- Task item -
Print, please, the line that contains "# solutions" and each line after it to the end of the entries, unchanged and with nothing else.

Saved data entries:
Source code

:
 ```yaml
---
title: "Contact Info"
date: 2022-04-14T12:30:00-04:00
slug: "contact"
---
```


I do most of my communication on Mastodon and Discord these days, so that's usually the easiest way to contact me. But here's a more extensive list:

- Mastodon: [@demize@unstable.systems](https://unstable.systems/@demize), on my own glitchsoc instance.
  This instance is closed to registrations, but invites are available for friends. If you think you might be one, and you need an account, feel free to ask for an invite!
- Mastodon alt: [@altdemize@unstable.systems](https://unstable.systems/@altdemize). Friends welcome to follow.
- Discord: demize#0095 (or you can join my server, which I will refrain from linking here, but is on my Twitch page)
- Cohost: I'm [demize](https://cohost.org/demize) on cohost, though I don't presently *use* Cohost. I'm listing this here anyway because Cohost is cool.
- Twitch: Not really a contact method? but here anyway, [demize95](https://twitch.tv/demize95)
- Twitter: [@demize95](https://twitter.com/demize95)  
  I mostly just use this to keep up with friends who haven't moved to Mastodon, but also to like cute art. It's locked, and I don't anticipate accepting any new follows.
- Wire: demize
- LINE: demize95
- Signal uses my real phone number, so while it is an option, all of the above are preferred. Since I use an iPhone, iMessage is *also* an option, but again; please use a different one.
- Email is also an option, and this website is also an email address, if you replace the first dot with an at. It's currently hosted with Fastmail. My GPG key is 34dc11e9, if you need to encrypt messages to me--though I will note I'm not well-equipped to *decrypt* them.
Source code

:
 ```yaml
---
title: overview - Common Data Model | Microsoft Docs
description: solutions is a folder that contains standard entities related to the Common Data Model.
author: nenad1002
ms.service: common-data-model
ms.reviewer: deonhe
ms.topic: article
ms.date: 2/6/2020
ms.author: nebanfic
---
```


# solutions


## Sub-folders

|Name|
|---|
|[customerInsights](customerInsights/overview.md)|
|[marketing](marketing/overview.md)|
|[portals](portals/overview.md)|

- Task output -
# solutions


## Sub-folders

|Name|
|---|
|[customerInsights](customerInsights/overview.md)|
|[marketing](marketing/overview.md)|
|[portals](portals/overview.md)|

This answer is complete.